[Task details]: The entries that follow should come back exactly, with no pictures among them.

─── Records for the task

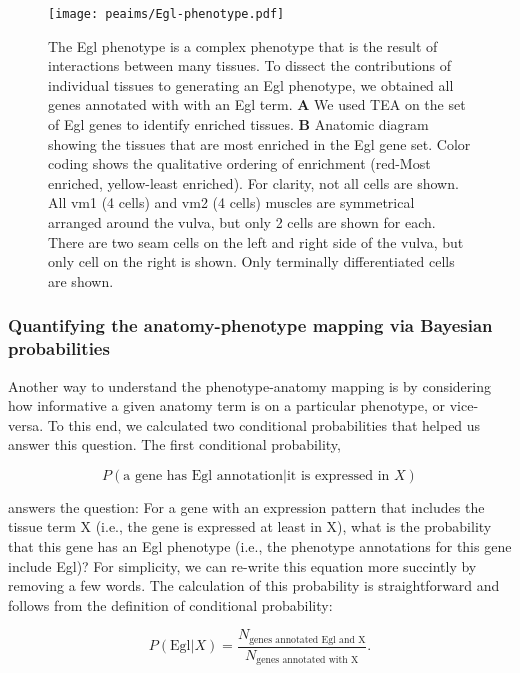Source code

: \begin{figure}[htbp]
  \renewcommand{\familydefault}{\sfdefault}\normalfont{}
  \centering
  \texttt{[image: peaims/Egl-phenotype.pdf]}
  \caption{The Egl phenotype is a complex phenotype that is the result of
  interactions between many tissues. To dissect the contributions of individual
  tissues to generating an Egl phenotype, we obtained all genes annotated with
  with an Egl term. \textbf{A} We used TEA on the set of Egl genes to identify
  enriched tissues. \textbf{B} Anatomic diagram showing the tissues that are
  most enriched in the Egl gene set. Color coding shows the qualitative
  ordering of enrichment (red-Most enriched, yellow-least enriched). For clarity,
  not all cells are shown. All vm1 (4 cells) and vm2 (4 cells) muscles are
  symmetrical arranged around the vulva, but only 2 cells are shown for each.
  There are two seam cells on the left and right side of the vulva, but only
  cell on the right is shown. Only terminally differentiated cells are shown.}
\label{fig:egl}
\end{figure}


\subsubsection*{Quantifying the anatomy-phenotype
                mapping via Bayesian probabilities}
Another way to understand the phenotype-anatomy mapping is by considering
how informative a given anatomy term is on a particular phenotype, or vice-versa.
To this end, we calculated two conditional probabilities that helped us answer
this question. The first conditional probability,

\begin{equation}
  P( \text{a gene has Egl annotation} | \text{it is expressed in } X)
\end{equation}

answers the question: For a gene with an expression pattern that includes the
tissue term X (i.e., the gene is expressed at least in X), what is the probability
that this gene has an Egl phenotype (i.e., the phenotype annotations for this
gene include Egl)? For simplicity, we can re-write this equation more succintly
by removing a few words. The calculation of this probability is straightforward
and follows from the definition of conditional probability:

\begin{equation}
  P(\text{Egl}|X) = \frac{N_\text{genes annotated Egl and X}}
                         {N_\text{genes annotated with X}}.
\label{egl_x}
\end{equation}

──────

[Completed exercise]:
Source code

: \begin{figure}[htbp]
  \renewcommand{\familydefault}{\sfdefault}\normalfont{}
  \centering
  \texttt{[image: peaims/Egl-phenotype.pdf]}
  \caption{The Egl phenotype is a complex phenotype that is the result of
  interactions between many tissues. To dissect the contributions of individual
  tissues to generating an Egl phenotype, we obtained all genes annotated with
  with an Egl term. \textbf{A} We used TEA on the set of Egl genes to identify
  enriched tissues. \textbf{B} Anatomic diagram showing the tissues that are
  most enriched in the Egl gene set. Color coding shows the qualitative
  ordering of enrichment (red-Most enriched, yellow-least enriched). For clarity,
  not all cells are shown. All vm1 (4 cells) and vm2 (4 cells) muscles are
  symmetrical arranged around the vulva, but only 2 cells are shown for each.
  There are two seam cells on the left and right side of the vulva, but only
  cell on the right is shown. Only terminally differentiated cells are shown.}
\label{fig:egl}
\end{figure}


\subsubsection*{Quantifying the anatomy-phenotype
                mapping via Bayesian probabilities}
Another way to understand the phenotype-anatomy mapping is by considering
how informative a given anatomy term is on a particular phenotype, or vice-versa.
To this end, we calculated two conditional probabilities that helped us answer
this question. The first conditional probability,

\begin{equation}
  P( \text{a gene has Egl annotation} | \text{it is expressed in } X)
\end{equation}

answers the question: For a gene with an expression pattern that includes the
tissue term X (i.e., the gene is expressed at least in X), what is the probability
that this gene has an Egl phenotype (i.e., the phenotype annotations for this
gene include Egl)? For simplicity, we can re-write this equation more succintly
by removing a few words. The calculation of this probability is straightforward
and follows from the definition of conditional probability:

\begin{equation}
  P(\text{Egl}|X) = \frac{N_\text{genes annotated Egl and X}}
                         {N_\text{genes annotated with X}}.
\label{egl_x}
\end{equation}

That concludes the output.